Banks don't appear to be motivated to sell, period. The laughable counter offer I referred to earlier is a good example, and it led me to some more understanding about how "we" - as a state and/or nation - got into this boat. John and I bid on a house that might be worth what their counter offer is (even in a good market) IF it was on more land AND was in better shape. Even if we had the extra $40k they wanted, the house wouldn't be worth it, in any circumstances (we could, literally, buy a big piece of land and put the exact same house on it for less than their counter offer).

It's on just over an acre, which is nice, but in Wayne county. It's a modular home, fairly new, but was treated badly by the departing owners (more on that later). The floors are down to the sub-flooring in every room. Entire sections of wall are missing. There is no water heater, and all of the doors & trim are plastic. There are no appliances, the cupboards were removed from the kitchen walls (but are still in the house), oh, and some kind of mold on the floors in a couple of rooms (we were going to rely on our brilliant inspector to tell us if it was surface or deeper). But the bank loaned these people over $200,000.00 and they want as much of their money back as they can get. Too bad they loaned far more than the house was worth to begin with. The original asking price was over $200k. It's lower than that now, but we offered even less - what we could afford - which coincided with what the place is actually, probably, worth. They countered, we laughed, and they're back to owning a property that's been vacant for two years and not worth even close to what they want.

There was this climate back a few years ago, where banks were um, "encouraged" (=forced), by the gov't to loan, loan, loan. Get people into houses at any cost. We'll bail you out. So the banks approved people for more than they could comfortably borrow, and the people took it, frequently with adjustable rate mortgages (ARMs), believing the banks with all their charts showing them they could afford it, and figuring things would improve financially and they could afford higher payments later. Some builders smelled money and charged more than the going rate because the market bore it. They got paid.(Those that managed to sell before the artificially inflated market started falling.) The banks got their pat on the head from Uncle Sam, and if the people couldn't pay for the house later, they - the banks - were still covered. This was happening up until a couple of years ago.

So, Jack & Jill buy a house. They're approved for X and start shopping at that mark, rather than below it. (Anyone watch HGTV? People NEVER pick the house that's below their budget.) They find a house, maybe working with a builder, and fall in love. But, cringe, it's right there at the top of their budget. And things never cost what you think they will (they cost more). They start paying their interest-only loan, barely squeaking by, but things will be okay because Jill's up for a raise, and Jack's got guaranteed hours at the plant and all the overtime he wants.

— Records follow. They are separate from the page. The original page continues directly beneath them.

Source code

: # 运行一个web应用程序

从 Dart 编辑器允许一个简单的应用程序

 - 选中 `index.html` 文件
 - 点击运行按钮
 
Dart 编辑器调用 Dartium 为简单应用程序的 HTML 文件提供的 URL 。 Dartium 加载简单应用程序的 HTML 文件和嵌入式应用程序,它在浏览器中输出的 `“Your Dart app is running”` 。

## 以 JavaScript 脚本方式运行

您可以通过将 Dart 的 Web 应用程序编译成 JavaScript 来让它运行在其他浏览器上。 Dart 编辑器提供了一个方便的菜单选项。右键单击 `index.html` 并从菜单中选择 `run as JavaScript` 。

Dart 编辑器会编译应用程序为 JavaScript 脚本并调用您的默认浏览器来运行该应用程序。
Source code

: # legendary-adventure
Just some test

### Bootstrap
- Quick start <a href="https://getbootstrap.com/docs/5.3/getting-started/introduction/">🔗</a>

Then Jill's company announces that they're freezing wages for a while, and Jack's company announces that overtime is going to be limited or maybe not allowed at all. Maybe they close his plant. Maybe one of them gets sick and has to take a week (or more) off work.

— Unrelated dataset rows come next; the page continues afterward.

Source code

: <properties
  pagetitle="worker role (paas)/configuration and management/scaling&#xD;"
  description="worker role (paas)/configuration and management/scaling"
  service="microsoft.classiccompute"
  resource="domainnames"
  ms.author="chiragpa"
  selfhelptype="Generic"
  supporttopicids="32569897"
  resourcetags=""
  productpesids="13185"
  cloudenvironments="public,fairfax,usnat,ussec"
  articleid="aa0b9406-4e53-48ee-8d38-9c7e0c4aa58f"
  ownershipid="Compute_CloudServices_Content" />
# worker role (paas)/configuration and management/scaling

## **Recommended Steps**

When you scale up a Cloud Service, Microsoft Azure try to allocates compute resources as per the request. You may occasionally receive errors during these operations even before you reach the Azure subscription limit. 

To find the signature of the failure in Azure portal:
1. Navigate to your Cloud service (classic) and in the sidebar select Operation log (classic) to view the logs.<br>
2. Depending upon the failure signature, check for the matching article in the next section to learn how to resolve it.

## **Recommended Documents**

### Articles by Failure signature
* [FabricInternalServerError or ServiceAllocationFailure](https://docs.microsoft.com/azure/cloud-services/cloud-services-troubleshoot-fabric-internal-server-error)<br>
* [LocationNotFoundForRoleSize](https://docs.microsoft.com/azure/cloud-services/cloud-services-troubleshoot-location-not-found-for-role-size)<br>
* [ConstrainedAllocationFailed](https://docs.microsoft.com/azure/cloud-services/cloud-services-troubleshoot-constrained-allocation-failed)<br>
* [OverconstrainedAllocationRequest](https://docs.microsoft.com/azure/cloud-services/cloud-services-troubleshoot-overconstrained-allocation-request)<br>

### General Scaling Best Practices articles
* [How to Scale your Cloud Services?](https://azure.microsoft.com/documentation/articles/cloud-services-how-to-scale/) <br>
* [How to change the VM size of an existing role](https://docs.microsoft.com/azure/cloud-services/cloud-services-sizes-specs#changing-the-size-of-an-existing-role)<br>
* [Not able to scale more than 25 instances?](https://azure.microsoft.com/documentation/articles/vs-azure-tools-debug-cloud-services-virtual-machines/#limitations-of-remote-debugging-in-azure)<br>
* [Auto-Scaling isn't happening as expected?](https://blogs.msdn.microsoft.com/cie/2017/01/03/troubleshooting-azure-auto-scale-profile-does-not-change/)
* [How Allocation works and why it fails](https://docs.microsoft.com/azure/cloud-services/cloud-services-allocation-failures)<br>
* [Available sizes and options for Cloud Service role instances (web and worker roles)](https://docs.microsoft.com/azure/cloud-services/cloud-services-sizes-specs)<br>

Now Jack and Jill have a house with zero equity (because they were assured that a down payment wasn't necessary (0% down!!!!)), that is worth less than they owe, AND they can't afford the payments. At some point, after trying to sell it for what they owe, they are evicted or maybe just walk. But damn, they're pissed. And they take it out on the house as they go.

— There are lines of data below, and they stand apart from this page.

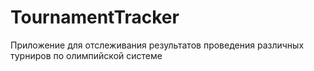 # TournamentTracker
Приложение для отслеживания результатов проведения различных турниров по олимпийской системе
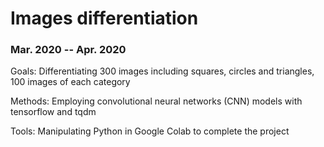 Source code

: # Images differentiation

### Mar. 2020 -- Apr. 2020

Goals: Differentiating 300 images including squares, circles and triangles, 100 images of each category

Methods: Employing convolutional neural networks (CNN) models with tensorflow and tqdm

Tools: Manipulating Python in Google Colab to complete the project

At least 80% of the houses we've seen were trashed in some way. I say "we," but John has actually done all of the leg work, driving out to see properties from at least the outside before asking our Realtor to see the inside. A vast majority of possibilities are deleted before that second step is made. Even more are cut when they get inside. John went to one house that had a homeless person living in it, using one of the bedroom floors as a toilet. Another had several squatters living in it, with piles of clothes and mattresses on the floor, but nothing else except some stolen electricity. Apparently, the listing agents take these properties on, hand over fist, and don't drive by and check on them (the volume is too great). Our Realtors won't consider listing houses like this, which is another reason we like them.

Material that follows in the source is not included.